Records for this task:
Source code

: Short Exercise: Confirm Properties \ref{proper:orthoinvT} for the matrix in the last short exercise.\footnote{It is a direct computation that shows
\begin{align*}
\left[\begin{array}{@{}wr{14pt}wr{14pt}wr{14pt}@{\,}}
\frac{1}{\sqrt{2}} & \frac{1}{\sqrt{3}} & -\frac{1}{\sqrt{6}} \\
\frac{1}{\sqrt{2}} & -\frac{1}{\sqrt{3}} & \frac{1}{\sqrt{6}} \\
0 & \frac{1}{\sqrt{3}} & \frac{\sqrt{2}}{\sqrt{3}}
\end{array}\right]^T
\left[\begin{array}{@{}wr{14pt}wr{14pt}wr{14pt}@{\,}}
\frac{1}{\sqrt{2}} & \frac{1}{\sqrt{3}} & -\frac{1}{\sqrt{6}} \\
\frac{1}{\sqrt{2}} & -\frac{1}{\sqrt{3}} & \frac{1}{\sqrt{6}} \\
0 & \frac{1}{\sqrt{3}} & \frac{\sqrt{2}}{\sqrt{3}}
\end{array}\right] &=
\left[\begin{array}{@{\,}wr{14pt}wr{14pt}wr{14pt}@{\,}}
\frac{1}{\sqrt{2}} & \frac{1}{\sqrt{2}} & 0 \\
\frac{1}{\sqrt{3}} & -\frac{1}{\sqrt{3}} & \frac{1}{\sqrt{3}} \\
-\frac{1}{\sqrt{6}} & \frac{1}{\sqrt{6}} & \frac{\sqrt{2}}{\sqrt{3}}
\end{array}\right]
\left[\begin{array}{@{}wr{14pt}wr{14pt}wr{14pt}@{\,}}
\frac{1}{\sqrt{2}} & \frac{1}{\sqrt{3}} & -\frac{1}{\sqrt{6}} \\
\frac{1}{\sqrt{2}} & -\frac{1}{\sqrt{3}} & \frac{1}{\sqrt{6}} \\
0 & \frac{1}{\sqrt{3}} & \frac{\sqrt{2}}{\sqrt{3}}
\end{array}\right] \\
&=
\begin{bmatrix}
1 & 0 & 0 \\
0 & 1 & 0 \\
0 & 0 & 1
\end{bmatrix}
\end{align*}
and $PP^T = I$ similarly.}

--

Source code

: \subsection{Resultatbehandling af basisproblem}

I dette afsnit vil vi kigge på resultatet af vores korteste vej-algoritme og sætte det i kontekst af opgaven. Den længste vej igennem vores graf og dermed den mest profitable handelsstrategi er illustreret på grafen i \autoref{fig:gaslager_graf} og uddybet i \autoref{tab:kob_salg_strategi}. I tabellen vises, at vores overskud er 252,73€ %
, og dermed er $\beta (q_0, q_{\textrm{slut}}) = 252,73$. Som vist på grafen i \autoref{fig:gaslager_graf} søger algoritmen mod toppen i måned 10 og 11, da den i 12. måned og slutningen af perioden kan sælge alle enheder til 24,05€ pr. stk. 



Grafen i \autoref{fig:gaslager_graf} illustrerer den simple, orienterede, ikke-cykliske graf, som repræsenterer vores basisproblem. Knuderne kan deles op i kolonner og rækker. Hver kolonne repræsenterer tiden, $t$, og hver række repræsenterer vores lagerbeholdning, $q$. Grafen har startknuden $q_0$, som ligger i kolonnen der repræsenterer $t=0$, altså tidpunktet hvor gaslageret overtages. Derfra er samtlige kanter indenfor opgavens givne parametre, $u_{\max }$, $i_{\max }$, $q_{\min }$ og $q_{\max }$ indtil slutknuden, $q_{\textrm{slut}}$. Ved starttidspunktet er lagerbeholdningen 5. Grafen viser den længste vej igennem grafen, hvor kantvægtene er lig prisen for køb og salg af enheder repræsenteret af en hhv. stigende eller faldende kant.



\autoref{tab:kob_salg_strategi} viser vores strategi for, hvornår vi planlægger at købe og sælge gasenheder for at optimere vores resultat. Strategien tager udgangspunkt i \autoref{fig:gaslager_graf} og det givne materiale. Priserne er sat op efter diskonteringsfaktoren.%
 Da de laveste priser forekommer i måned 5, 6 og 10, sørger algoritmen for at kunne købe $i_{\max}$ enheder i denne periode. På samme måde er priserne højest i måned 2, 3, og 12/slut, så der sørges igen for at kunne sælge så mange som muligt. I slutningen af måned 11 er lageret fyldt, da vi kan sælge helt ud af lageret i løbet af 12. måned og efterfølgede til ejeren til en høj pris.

What you have to do:
Set down, unchanged, only those lines above that fall between the line with "24,05€ pr. stk." and the line with "eller faldende kant.", the two end lines included.

Response to the task:
, og dermed er $\beta (q_0, q_{\textrm{slut}}) = 252,73$. Som vist på grafen i \autoref{fig:gaslager_graf} søger algoritmen mod toppen i måned 10 og 11, da den i 12. måned og slutningen af perioden kan sælge alle enheder til 24,05€ pr. stk. 



Grafen i \autoref{fig:gaslager_graf} illustrerer den simple, orienterede, ikke-cykliske graf, som repræsenterer vores basisproblem. Knuderne kan deles op i kolonner og rækker. Hver kolonne repræsenterer tiden, $t$, og hver række repræsenterer vores lagerbeholdning, $q$. Grafen har startknuden $q_0$, som ligger i kolonnen der repræsenterer $t=0$, altså tidpunktet hvor gaslageret overtages. Derfra er samtlige kanter indenfor opgavens givne parametre, $u_{\max }$, $i_{\max }$, $q_{\min }$ og $q_{\max }$ indtil slutknuden, $q_{\textrm{slut}}$. Ved starttidspunktet er lagerbeholdningen 5. Grafen viser den længste vej igennem grafen, hvor kantvægtene er lig prisen for køb og salg af enheder repræsenteret af en hhv. stigende eller faldende kant.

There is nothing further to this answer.